The investigation was coordinated by a court in Almería, Spain, in collaboration with Belgian authorities and with assistance from Europol, involving over 250 law enforcement officers.
This operation highlights mounting anxieties regarding the use of cryptocurrency in transnational criminal activities.
A report from blockchain analytics firm Chainalysis indicated that illicit cryptocurrency transactions surged to $51.3 billion in 2024, marking an 11.3% increase from the previous year.
Crypto Hacks Surge in 2025 as Losses Top $1.74 Billion in Four Months
Blockchain security company Immunefi reported that hackers targeted crypto projects, stealing more than $92.4 million in April 2025 alone.

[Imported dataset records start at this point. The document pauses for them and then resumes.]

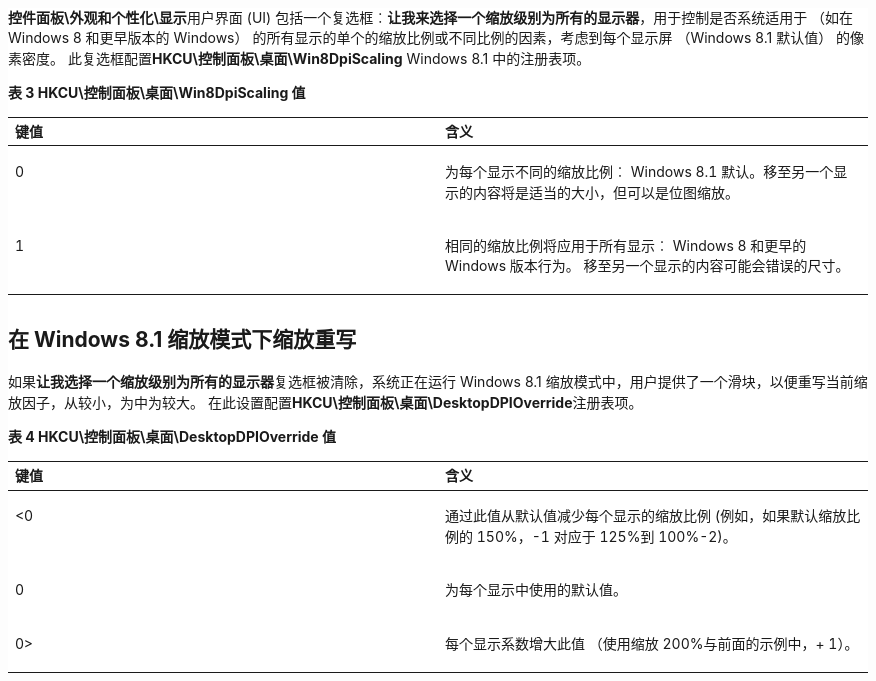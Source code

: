 
**控件面板\\外观和个性化\\显示**用户界面 (UI) 包括一个复选框︰**让我来选择一个缩放级别为所有的显示器**，用于控制是否系统适用于 （如在 Windows 8 和更早版本的 Windows） 的所有显示的单个的缩放比例或不同比例的因素，考虑到每个显示屏 （Windows 8.1 默认值） 的像素密度。 此复选框配置**HKCU\\控制面板\\桌面\\Win8DpiScaling** Windows 8.1 中的注册表项。

**表 3 HKCU\\控制面板\\桌面\\Win8DpiScaling 值**

<table>
<colgroup>
<col width="50%" />
<col width="50%" />
</colgroup>
<thead>
<tr class="header">
<th align="left">键值</th>
<th align="left">含义</th>
</tr>
</thead>
<tbody>
<tr class="odd">
<td align="left"><p>0</p></td>
<td align="left"><p>为每个显示不同的缩放比例︰ Windows 8.1 默认。移至另一个显示的内容将是适当的大小，但可以是位图缩放。</p></td>
</tr>
<tr class="even">
<td align="left"><p>1</p></td>
<td align="left"><p>相同的缩放比例将应用于所有显示︰ Windows 8 和更早的 Windows 版本行为。 移至另一个显示的内容可能会错误的尺寸。</p></td>
</tr>
</tbody>
</table>

 

## <a name="span-idoverridespanspan-idoverridespanscaling-override-in-windows-81-scaling-mode"></a><span id="override"></span><span id="OVERRIDE"></span>在 Windows 8.1 缩放模式下缩放重写


如果**让我选择一个缩放级别为所有的显示器**复选框被清除，系统正在运行 Windows 8.1 缩放模式中，用户提供了一个滑块，以便重写当前缩放因子，从较小，为中为较大。 在此设置配置**HKCU\\控制面板\\桌面\\DesktopDPIOverride**注册表项。

**表 4 HKCU\\控制面板\\桌面\\DesktopDPIOverride 值**

<table>
<colgroup>
<col width="50%" />
<col width="50%" />
</colgroup>
<thead>
<tr class="header">
<th align="left">键值</th>
<th align="left">含义</th>
</tr>
</thead>
<tbody>
<tr class="odd">
<td align="left"><p>&lt;0</p></td>
<td align="left"><p>通过此值从默认值减少每个显示的缩放比例 (例如，如果默认缩放比例的 150%，-1 对应于 125%到 100%-2)。</p></td>
</tr>
<tr class="even">
<td align="left"><p>0</p></td>
<td align="left"><p>为每个显示中使用的默认值。</p></td>
</tr>
<tr class="odd">
<td align="left"><p>0&gt;</p></td>
<td align="left"><p>每个显示系数增大此值 （使用缩放 200%与前面的示例中，+ 1）。</p></td>
</tr>
</tbody>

This figure reflects a 27.3% year-over-year increase and is more than double the losses recorded in March.
April saw 15 distinct hacking incidents, with two major attacks accounting for a significant portion of the overall losses.
In one notable exploit, UPCX, an open-source platform, experienced a loss of $70 million, while decentralized exchange KiloEx incurred losses of $7.5 million.
Additional projects affected included Loopscale, ZKsync, Term Labs, and Bitcoin Mission—all suffering losses exceeding $1 million.
As a result, the first four months of 2025 have already recorded a staggering $1.74 billion in crypto losses, surpassing the total of $1.49 billion for all of 2024.
Immunefi highlighted that Q1 2025 marked the worst quarter for crypto-related hacks in history, primarily due to significant breaches at centralized exchanges Phemex and Bybit.